BEGIN Extracted material

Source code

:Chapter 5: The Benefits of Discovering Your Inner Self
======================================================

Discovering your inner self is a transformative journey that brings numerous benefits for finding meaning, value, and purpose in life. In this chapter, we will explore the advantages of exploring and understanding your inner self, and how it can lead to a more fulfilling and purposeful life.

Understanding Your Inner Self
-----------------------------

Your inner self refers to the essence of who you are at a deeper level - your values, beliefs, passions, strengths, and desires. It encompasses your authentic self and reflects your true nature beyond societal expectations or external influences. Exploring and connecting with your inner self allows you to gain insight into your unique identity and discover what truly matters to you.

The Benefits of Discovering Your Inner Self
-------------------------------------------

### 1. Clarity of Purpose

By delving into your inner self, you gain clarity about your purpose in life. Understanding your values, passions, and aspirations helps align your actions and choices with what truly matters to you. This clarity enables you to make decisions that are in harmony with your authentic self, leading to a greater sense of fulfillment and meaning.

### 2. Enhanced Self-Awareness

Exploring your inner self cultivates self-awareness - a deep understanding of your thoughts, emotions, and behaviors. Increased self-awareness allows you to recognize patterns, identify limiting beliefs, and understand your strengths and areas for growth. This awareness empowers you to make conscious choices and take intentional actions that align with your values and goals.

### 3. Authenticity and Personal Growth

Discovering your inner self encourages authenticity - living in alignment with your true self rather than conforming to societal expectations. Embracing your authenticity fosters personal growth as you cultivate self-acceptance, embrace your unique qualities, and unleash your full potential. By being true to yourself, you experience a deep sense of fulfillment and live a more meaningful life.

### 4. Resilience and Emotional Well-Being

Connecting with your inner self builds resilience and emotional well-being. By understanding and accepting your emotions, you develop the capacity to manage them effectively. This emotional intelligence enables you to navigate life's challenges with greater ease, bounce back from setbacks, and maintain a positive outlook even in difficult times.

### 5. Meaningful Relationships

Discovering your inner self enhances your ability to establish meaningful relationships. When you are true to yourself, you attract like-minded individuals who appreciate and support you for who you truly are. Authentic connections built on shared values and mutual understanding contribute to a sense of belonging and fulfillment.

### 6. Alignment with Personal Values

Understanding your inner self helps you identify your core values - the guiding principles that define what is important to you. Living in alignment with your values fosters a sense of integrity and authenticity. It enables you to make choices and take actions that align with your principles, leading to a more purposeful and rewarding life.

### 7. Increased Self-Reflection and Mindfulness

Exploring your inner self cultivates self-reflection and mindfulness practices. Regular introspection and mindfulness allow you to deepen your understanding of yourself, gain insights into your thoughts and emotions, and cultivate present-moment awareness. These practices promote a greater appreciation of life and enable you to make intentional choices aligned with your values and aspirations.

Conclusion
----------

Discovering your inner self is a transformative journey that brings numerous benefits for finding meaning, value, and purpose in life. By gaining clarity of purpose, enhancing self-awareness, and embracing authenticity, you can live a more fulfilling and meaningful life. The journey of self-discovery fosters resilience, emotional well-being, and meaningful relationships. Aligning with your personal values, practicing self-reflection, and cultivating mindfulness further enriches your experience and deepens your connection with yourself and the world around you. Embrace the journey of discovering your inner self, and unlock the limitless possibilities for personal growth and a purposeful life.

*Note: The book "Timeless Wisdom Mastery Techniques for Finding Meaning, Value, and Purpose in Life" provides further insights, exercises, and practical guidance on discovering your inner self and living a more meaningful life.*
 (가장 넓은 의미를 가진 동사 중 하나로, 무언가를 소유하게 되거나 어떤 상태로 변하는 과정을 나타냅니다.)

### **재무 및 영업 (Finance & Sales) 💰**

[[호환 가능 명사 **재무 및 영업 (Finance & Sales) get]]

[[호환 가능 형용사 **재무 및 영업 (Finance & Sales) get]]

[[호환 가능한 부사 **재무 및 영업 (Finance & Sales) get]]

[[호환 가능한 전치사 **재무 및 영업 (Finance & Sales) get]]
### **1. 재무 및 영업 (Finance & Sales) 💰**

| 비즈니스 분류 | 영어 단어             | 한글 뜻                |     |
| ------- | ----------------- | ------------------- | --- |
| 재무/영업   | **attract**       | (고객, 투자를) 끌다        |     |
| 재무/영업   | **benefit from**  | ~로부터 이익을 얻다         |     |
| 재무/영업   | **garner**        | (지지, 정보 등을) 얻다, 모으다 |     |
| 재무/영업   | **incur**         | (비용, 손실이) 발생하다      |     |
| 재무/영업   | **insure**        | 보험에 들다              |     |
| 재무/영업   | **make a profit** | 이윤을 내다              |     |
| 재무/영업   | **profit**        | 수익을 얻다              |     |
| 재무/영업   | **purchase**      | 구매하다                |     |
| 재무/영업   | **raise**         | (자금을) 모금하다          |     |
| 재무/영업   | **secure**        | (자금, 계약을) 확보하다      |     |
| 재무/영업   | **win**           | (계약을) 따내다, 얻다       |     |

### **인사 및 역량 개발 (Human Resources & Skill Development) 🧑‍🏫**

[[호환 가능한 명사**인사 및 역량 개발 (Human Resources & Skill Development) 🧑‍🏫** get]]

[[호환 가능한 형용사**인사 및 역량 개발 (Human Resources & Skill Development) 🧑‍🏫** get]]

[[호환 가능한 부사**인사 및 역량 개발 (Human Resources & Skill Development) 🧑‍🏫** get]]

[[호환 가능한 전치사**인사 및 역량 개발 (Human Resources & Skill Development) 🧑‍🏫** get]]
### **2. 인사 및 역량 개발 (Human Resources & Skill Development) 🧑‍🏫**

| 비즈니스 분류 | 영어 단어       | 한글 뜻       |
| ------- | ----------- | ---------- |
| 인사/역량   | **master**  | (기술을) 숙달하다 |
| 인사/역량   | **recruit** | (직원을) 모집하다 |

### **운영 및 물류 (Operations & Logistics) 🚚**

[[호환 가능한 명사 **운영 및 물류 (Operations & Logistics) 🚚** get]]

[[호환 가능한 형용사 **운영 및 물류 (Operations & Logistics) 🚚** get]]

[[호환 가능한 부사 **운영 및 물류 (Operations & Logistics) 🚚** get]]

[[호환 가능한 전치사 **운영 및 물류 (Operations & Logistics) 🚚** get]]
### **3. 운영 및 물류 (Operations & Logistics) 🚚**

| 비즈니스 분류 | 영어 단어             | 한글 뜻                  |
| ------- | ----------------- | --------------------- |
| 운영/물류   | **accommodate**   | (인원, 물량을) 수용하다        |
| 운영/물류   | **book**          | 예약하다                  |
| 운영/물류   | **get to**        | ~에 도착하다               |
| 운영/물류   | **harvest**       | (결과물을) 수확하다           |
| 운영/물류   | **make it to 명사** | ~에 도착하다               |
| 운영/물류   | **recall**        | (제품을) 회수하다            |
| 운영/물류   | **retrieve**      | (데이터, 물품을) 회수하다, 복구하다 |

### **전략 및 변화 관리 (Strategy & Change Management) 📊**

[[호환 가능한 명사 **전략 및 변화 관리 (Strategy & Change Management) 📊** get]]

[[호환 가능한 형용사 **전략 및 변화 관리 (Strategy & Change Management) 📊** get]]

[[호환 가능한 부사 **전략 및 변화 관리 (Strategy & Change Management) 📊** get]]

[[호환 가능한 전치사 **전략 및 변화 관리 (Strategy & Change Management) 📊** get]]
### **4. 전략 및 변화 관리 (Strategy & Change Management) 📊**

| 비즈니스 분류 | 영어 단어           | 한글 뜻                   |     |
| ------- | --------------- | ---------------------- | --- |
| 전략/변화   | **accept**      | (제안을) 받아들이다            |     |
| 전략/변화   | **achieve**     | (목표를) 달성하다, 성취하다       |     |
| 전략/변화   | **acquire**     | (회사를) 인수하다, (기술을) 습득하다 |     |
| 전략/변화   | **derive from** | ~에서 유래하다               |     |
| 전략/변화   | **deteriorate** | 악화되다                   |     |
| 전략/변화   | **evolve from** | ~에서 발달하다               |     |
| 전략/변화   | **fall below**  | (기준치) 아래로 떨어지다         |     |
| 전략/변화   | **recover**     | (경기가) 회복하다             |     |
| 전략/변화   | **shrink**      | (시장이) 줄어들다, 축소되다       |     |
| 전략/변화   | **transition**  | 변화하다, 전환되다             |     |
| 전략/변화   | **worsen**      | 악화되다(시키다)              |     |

END Extracted material

* [Work task]:
Only the lines from the start of the material through the line containing "### 1. Clarity of Purpose" belong in the answer, each copied exactly.

* [Answer below]:
Source code

:Chapter 5: The Benefits of Discovering Your Inner Self
======================================================

Discovering your inner self is a transformative journey that brings numerous benefits for finding meaning, value, and purpose in life. In this chapter, we will explore the advantages of exploring and understanding your inner self, and how it can lead to a more fulfilling and purposeful life.

Understanding Your Inner Self
-----------------------------

Your inner self refers to the essence of who you are at a deeper level - your values, beliefs, passions, strengths, and desires. It encompasses your authentic self and reflects your true nature beyond societal expectations or external influences. Exploring and connecting with your inner self allows you to gain insight into your unique identity and discover what truly matters to you.

The Benefits of Discovering Your Inner Self
-------------------------------------------

### 1. Clarity of Purpose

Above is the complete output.